## WORK ITEM
Write out exactly the lines from the first line of the records below through the line that contains "Step 4: If it", and stop there.
..........
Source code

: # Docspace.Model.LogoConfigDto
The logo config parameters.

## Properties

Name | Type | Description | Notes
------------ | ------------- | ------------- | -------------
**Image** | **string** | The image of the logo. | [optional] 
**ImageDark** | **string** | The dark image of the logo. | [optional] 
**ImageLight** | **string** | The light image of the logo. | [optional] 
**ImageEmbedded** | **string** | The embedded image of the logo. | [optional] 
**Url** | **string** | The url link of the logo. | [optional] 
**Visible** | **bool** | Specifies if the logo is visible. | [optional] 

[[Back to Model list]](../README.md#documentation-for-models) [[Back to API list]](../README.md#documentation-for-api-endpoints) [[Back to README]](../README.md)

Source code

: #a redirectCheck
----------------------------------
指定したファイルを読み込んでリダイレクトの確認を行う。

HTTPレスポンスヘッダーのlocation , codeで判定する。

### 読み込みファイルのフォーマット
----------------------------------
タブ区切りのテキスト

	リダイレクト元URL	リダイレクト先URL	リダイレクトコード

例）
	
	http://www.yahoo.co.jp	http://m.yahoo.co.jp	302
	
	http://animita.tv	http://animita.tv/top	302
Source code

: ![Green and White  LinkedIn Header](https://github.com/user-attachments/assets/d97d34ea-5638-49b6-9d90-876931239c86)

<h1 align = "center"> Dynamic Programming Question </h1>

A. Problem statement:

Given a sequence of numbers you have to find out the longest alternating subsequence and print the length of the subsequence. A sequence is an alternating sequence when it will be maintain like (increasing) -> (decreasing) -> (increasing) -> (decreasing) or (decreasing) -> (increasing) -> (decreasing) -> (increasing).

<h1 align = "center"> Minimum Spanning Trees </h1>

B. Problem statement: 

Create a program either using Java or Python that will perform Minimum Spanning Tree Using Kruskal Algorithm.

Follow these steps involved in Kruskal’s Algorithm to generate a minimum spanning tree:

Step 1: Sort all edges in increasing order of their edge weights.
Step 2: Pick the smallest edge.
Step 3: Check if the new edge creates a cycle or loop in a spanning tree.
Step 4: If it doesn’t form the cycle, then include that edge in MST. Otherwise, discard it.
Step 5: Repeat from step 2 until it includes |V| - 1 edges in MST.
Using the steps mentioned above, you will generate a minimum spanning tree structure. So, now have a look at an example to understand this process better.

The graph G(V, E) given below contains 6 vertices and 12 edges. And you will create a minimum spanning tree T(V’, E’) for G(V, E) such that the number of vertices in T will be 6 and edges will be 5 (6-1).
..........
## EXERCISE ANSWER
Source code

: # Docspace.Model.LogoConfigDto
The logo config parameters.

## Properties

Name | Type | Description | Notes
------------ | ------------- | ------------- | -------------
**Image** | **string** | The image of the logo. | [optional] 
**ImageDark** | **string** | The dark image of the logo. | [optional] 
**ImageLight** | **string** | The light image of the logo. | [optional] 
**ImageEmbedded** | **string** | The embedded image of the logo. | [optional] 
**Url** | **string** | The url link of the logo. | [optional] 
**Visible** | **bool** | Specifies if the logo is visible. | [optional] 

[[Back to Model list]](../README.md#documentation-for-models) [[Back to API list]](../README.md#documentation-for-api-endpoints) [[Back to README]](../README.md)

Source code

: #a redirectCheck
----------------------------------
指定したファイルを読み込んでリダイレクトの確認を行う。

HTTPレスポンスヘッダーのlocation , codeで判定する。

### 読み込みファイルのフォーマット
----------------------------------
タブ区切りのテキスト

	リダイレクト元URL	リダイレクト先URL	リダイレクトコード

例）
	
	http://www.yahoo.co.jp	http://m.yahoo.co.jp	302
	
	http://animita.tv	http://animita.tv/top	302
Source code

: ![Green and White  LinkedIn Header](https://github.com/user-attachments/assets/d97d34ea-5638-49b6-9d90-876931239c86)

<h1 align = "center"> Dynamic Programming Question </h1>

A. Problem statement:

Given a sequence of numbers you have to find out the longest alternating subsequence and print the length of the subsequence. A sequence is an alternating sequence when it will be maintain like (increasing) -> (decreasing) -> (increasing) -> (decreasing) or (decreasing) -> (increasing) -> (decreasing) -> (increasing).

<h1 align = "center"> Minimum Spanning Trees </h1>

B. Problem statement: 

Create a program either using Java or Python that will perform Minimum Spanning Tree Using Kruskal Algorithm.

Follow these steps involved in Kruskal’s Algorithm to generate a minimum spanning tree:

Step 1: Sort all edges in increasing order of their edge weights.
Step 2: Pick the smallest edge.
Step 3: Check if the new edge creates a cycle or loop in a spanning tree.
Step 4: If it doesn’t form the cycle, then include that edge in MST. Otherwise, discard it.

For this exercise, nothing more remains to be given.